ENTRIES PROVIDED -
%%
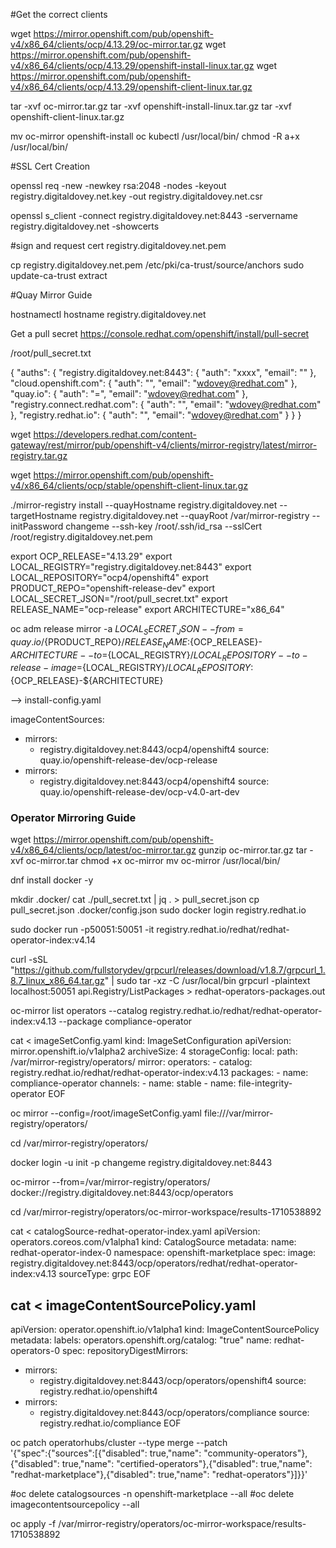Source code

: #Get the correct clients

wget https://mirror.openshift.com/pub/openshift-v4/x86_64/clients/ocp/4.13.29/oc-mirror.tar.gz
wget https://mirror.openshift.com/pub/openshift-v4/x86_64/clients/ocp/4.13.29/openshift-install-linux.tar.gz
wget https://mirror.openshift.com/pub/openshift-v4/x86_64/clients/ocp/4.13.29/openshift-client-linux.tar.gz

tar -xvf oc-mirror.tar.gz
tar -xvf openshift-install-linux.tar.gz
tar -xvf openshift-client-linux.tar.gz

mv oc-mirror openshift-install oc kubectl /usr/local/bin/
chmod -R a+x /usr/local/bin/ 

#SSL Cert Creation

openssl req -new -newkey rsa:2048 -nodes -keyout registry.digitaldovey.net.key -out registry.digitaldovey.net.csr

openssl s_client -connect registry.digitaldovey.net:8443 -servername registry.digitaldovey.net -showcerts

#sign and request cert registry.digitaldovey.net.pem

cp registry.digitaldovey.net.pem /etc/pki/ca-trust/source/anchors
sudo update-ca-trust extract

#Quay Mirror Guide

hostnamectl hostname registry.digitaldovey.net

Get a pull secret https://console.redhat.com/openshift/install/pull-secret

/root/pull_secret.txt

{
  "auths": {
    "registry.digitaldovey.net:8443": {
      "auth": "xxxx",
      "email": ""
    },
    "cloud.openshift.com": {
      "auth": "",
      "email": "wdovey@redhat.com"
    },
    "quay.io": {
      "auth": "=",
      "email": "wdovey@redhat.com"
    },
    "registry.connect.redhat.com": {
      "auth": "",
      "email": "wdovey@redhat.com"
    },
    "registry.redhat.io": {
      "auth": "",
      "email": "wdovey@redhat.com"
    }
  }
}

wget https://developers.redhat.com/content-gateway/rest/mirror/pub/openshift-v4/clients/mirror-registry/latest/mirror-registry.tar.gz

wget https://mirror.openshift.com/pub/openshift-v4/x86_64/clients/ocp/stable/openshift-client-linux.tar.gz

./mirror-registry install --quayHostname registry.digitaldovey.net --targetHostname registry.digitaldovey.net  --quayRoot /var/mirror-registry --initPassword changeme --ssh-key /root/.ssh/id_rsa --sslCert /root/registry.digitaldovey.net.pem

export OCP_RELEASE="4.13.29"
export LOCAL_REGISTRY="registry.digitaldovey.net:8443"
export LOCAL_REPOSITORY="ocp4/openshift4"
export PRODUCT_REPO="openshift-release-dev"
export LOCAL_SECRET_JSON="/root/pull_secret.txt"
export RELEASE_NAME="ocp-release"
export ARCHITECTURE="x86_64"  

oc adm release mirror -a ${LOCAL_SECRET_JSON} --from=quay.io/${PRODUCT_REPO}/${RELEASE_NAME}:${OCP_RELEASE}-${ARCHITECTURE} --to=${LOCAL_REGISTRY}/${LOCAL_REPOSITORY} --to-release-image=${LOCAL_REGISTRY}/${LOCAL_REPOSITORY}:${OCP_RELEASE}-${ARCHITECTURE}

--> install-config.yaml

imageContentSources:
- mirrors:
  - registry.digitaldovey.net:8443/ocp4/openshift4
  source: quay.io/openshift-release-dev/ocp-release
- mirrors:
  - registry.digitaldovey.net:8443/ocp4/openshift4
  source: quay.io/openshift-release-dev/ocp-v4.0-art-dev

### Operator Mirroring Guide ###

wget https://mirror.openshift.com/pub/openshift-v4/x86_64/clients/ocp/latest/oc-mirror.tar.gz
gunzip oc-mirror.tar.gz
tar -xvf oc-mirror.tar
chmod +x oc-mirror
mv oc-mirror /usr/local/bin/

dnf install docker -y

mkdir .docker/
cat ./pull_secret.txt | jq . > pull_secret.json
cp pull_secret.json .docker/config.json
sudo docker login registry.redhat.io

sudo docker run -p50051:50051 -it registry.redhat.io/redhat/redhat-operator-index:v4.14

curl -sSL "https://github.com/fullstorydev/grpcurl/releases/download/v1.8.7/grpcurl_1.8.7_linux_x86_64.tar.gz" | sudo tar -xz -C /usr/local/bin
grpcurl -plaintext localhost:50051 api.Registry/ListPackages > redhat-operators-packages.out

oc-mirror list operators --catalog registry.redhat.io/redhat/redhat-operator-index:v4.13 --package compliance-operator

cat <<EOF > imageSetConfig.yaml
kind: ImageSetConfiguration
apiVersion: mirror.openshift.io/v1alpha2
archiveSize: 4
storageConfig:
  local:
    path: /var/mirror-registry/operators/
mirror:
  operators:
    - catalog: registry.redhat.io/redhat/redhat-operator-index:v4.13
      packages:
        - name: compliance-operator
          channels:
          - name: stable
        - name: file-integrity-operator
EOF


oc mirror --config=/root/imageSetConfig.yaml file:///var/mirror-registry/operators/

cd /var/mirror-registry/operators/

docker login -u init -p changeme registry.digitaldovey.net:8443 

oc-mirror --from=/var/mirror-registry/operators/ docker://registry.digitaldovey.net:8443/ocp/operators

cd /var/mirror-registry/operators/oc-mirror-workspace/results-1710538892

cat <<EOF > catalogSource-redhat-operator-index.yaml
apiVersion: operators.coreos.com/v1alpha1
kind: CatalogSource
metadata:
  name: redhat-operator-index-0
  namespace: openshift-marketplace
spec:
  image: registry.digitaldovey.net:8443/ocp/operators/redhat/redhat-operator-index:v4.13
  sourceType: grpc
EOF

cat <<EOF > imageContentSourcePolicy.yaml
---
apiVersion: operator.openshift.io/v1alpha1
kind: ImageContentSourcePolicy
metadata:
  labels:
    operators.openshift.org/catalog: "true"
  name: redhat-operators-0
spec:
  repositoryDigestMirrors:
  - mirrors:
    - registry.digitaldovey.net:8443/ocp/operators/openshift4
    source: registry.redhat.io/openshift4
  - mirrors:
    - registry.digitaldovey.net:8443/ocp/operators/compliance
    source: registry.redhat.io/compliance
EOF

oc patch operatorhubs/cluster --type merge --patch \
 '{"spec":{"sources":[{"disabled": true,"name": "community-operators"},{"disabled": true,"name": "certified-operators"},{"disabled": true,"name": "redhat-marketplace"},{"disabled": true,"name": "redhat-operators"}]}}'

#oc delete catalogsources -n openshift-marketplace --all
#oc delete imagecontentsourcepolicy --all

oc apply -f /var/mirror-registry/operators/oc-mirror-workspace/results-1710538892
%%
TASK OBJECTIVE - Filter this listing and copy only the lines holding the word "results".

RESPONSE AREA -
cd /var/mirror-registry/operators/oc-mirror-workspace/results-1710538892
oc apply -f /var/mirror-registry/operators/oc-mirror-workspace/results-1710538892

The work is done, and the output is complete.